During visit LPA was informed that Chad Rogers is no longer the ED of the facility. Neal Torres is the ED now and has been since December 2024. ED stated that they did send in the paperwork to Community Care Licensing (CCL) to make the change. LPA requested for facility to resend the documents.

LPA toured facility with Business Office Director to ensure the health and safety of residents in care. LPA toured ten (10) resident rooms, medication room, bathrooms, kitchen, and activity areas. LPA observed residents in common areas participating in activities and in the dining room having lunch. The residence was found to be clean, safe, sanitary and in good condition. LPA observed the facility to have the mandated posters posted. Fire extinguishers are maintained and ready for emergency use. Facility has required food supplies. There are appropriate staff present to meet the needs of residents.

LPA reviewed ten (10) resident files and ten (10) staff files. Staff records reviewed indicated training completed. LPA reviewed two (2) resident medications comparing with current physician orders.

LPA requested facility to send a copy of the current liability insurance.

LPA completed the full care tool and no deficiencies was observed.

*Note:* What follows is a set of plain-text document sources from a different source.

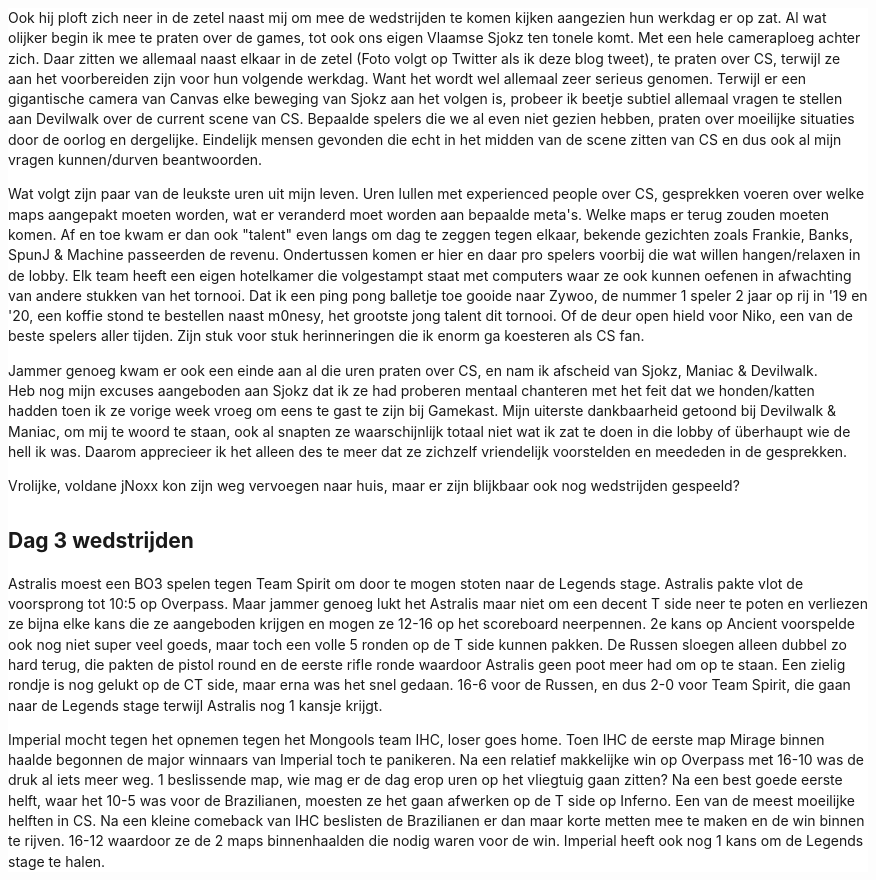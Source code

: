 Ook hij ploft zich neer in de zetel naast mij om mee de wedstrijden te komen kijken aangezien hun werkdag er op zat.
Al wat olijker begin ik mee te praten over de games, tot ook ons eigen Vlaamse Sjokz ten tonele komt. Met een hele cameraploeg achter zich.
Daar zitten we allemaal naast elkaar in de zetel (Foto volgt op Twitter als ik deze blog tweet), te praten over CS, terwijl ze aan het voorbereiden zijn voor hun volgende werkdag. Want het wordt wel allemaal zeer serieus genomen.
Terwijl er een gigantische camera van Canvas elke beweging van Sjokz aan het volgen is, probeer ik beetje subtiel allemaal vragen te stellen aan Devilwalk over de current scene van CS. Bepaalde spelers die we al even niet gezien hebben, praten over moeilijke situaties door de oorlog en dergelijke. Eindelijk mensen gevonden die echt in het midden van de scene zitten van CS en dus ook al mijn vragen kunnen/durven beantwoorden.

Wat volgt zijn paar van de leukste uren uit mijn leven. Uren lullen met experienced people over CS, gesprekken voeren over welke maps aangepakt moeten worden, wat er veranderd moet worden aan bepaalde meta's. Welke maps er terug zouden moeten komen.
Af en toe kwam er dan ook "talent" even langs om dag te zeggen tegen elkaar, bekende gezichten zoals Frankie, Banks, SpunJ & Machine passeerden de revenu.
Ondertussen komen er hier en daar pro spelers voorbij die wat willen hangen/relaxen in de lobby. Elk team heeft een eigen hotelkamer die volgestampt staat met computers waar ze ook kunnen oefenen in afwachting van andere stukken van het tornooi.
Dat ik een ping pong balletje toe gooide naar Zywoo, de nummer 1 speler 2 jaar op rij in '19 en '20, een koffie stond te bestellen naast m0nesy, het grootste jong talent dit tornooi. Of de deur open hield voor Niko, een van de beste spelers aller tijden. Zijn stuk voor stuk herinneringen die ik enorm ga koesteren als CS fan.

Jammer genoeg kwam er ook een einde aan al die uren praten over CS, en nam ik afscheid van Sjokz, Maniac & Devilwalk.  
Heb nog mijn excuses aangeboden aan Sjokz dat ik ze had proberen mentaal chanteren met het feit dat we honden/katten hadden toen ik ze vorige week vroeg om eens te gast te zijn bij Gamekast.
Mijn uiterste dankbaarheid getoond bij Devilwalk & Maniac, om mij te woord te staan, ook al snapten ze waarschijnlijk totaal niet wat ik zat te doen in die lobby of überhaupt wie de hell ik was. Daarom apprecieer ik het alleen des te meer dat ze zichzelf vriendelijk voorstelden en meededen in de gesprekken.

Vrolijke, voldane jNoxx kon zijn weg vervoegen naar huis, maar er zijn blijkbaar ook nog wedstrijden gespeeld?

## Dag 3 wedstrijden

Astralis moest een BO3 spelen tegen Team Spirit om door te mogen stoten naar de Legends stage.
Astralis pakte vlot de voorsprong tot 10:5 op Overpass. Maar jammer genoeg lukt het Astralis maar niet om een decent T side neer te poten en verliezen ze bijna elke kans die ze aangeboden krijgen en mogen ze 12-16 op het scoreboard neerpennen.
2e kans op Ancient voorspelde ook nog niet super veel goeds, maar toch een volle 5 ronden op de T side kunnen pakken. De Russen sloegen alleen dubbel zo hard terug, die pakten de pistol round en de eerste rifle ronde waardoor Astralis geen poot meer had om op te staan. Een zielig rondje is nog gelukt op de CT side, maar erna was het snel gedaan.
16-6 voor de Russen, en dus 2-0 voor Team Spirit, die gaan naar de Legends stage terwijl Astralis nog 1 kansje krijgt.

Imperial mocht tegen het opnemen tegen het Mongools team IHC, loser goes home.
Toen IHC de eerste map Mirage binnen haalde begonnen de major winnaars van Imperial toch te panikeren.
Na een relatief makkelijke win op Overpass met 16-10 was de druk al iets meer weg.
1 beslissende map, wie mag er de dag erop uren op het vliegtuig gaan zitten?
Na een best goede eerste helft, waar het 10-5 was voor de Brazilianen, moesten ze het gaan afwerken op de T side op Inferno.
Een van de meest moeilijke helften in CS. Na een kleine comeback van IHC beslisten de Brazilianen er dan maar korte metten mee te maken en de win binnen te rijven. 16-12 waardoor ze de 2 maps binnenhaalden die nodig waren voor de win. Imperial heeft ook nog 1 kans om de Legends stage te halen.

Exit interview conducted and a copy of the report was left at the facility.
SUPERVISORS NAME: Laura Munoz
LICENSING EVALUATOR NAME: Cheyenne Ratajczak
LICENSING EVALUATOR SIGNATURE: DATE: 01/22/2025
I acknowledge receipt of this form and understand my licensing appeal rights as explained and received.
FACILITY REPRESENTATIVE SIGNATURE: DATE: 01/22/2025
This report must be available at Child Care and Group Home facilities for public review for 3 years.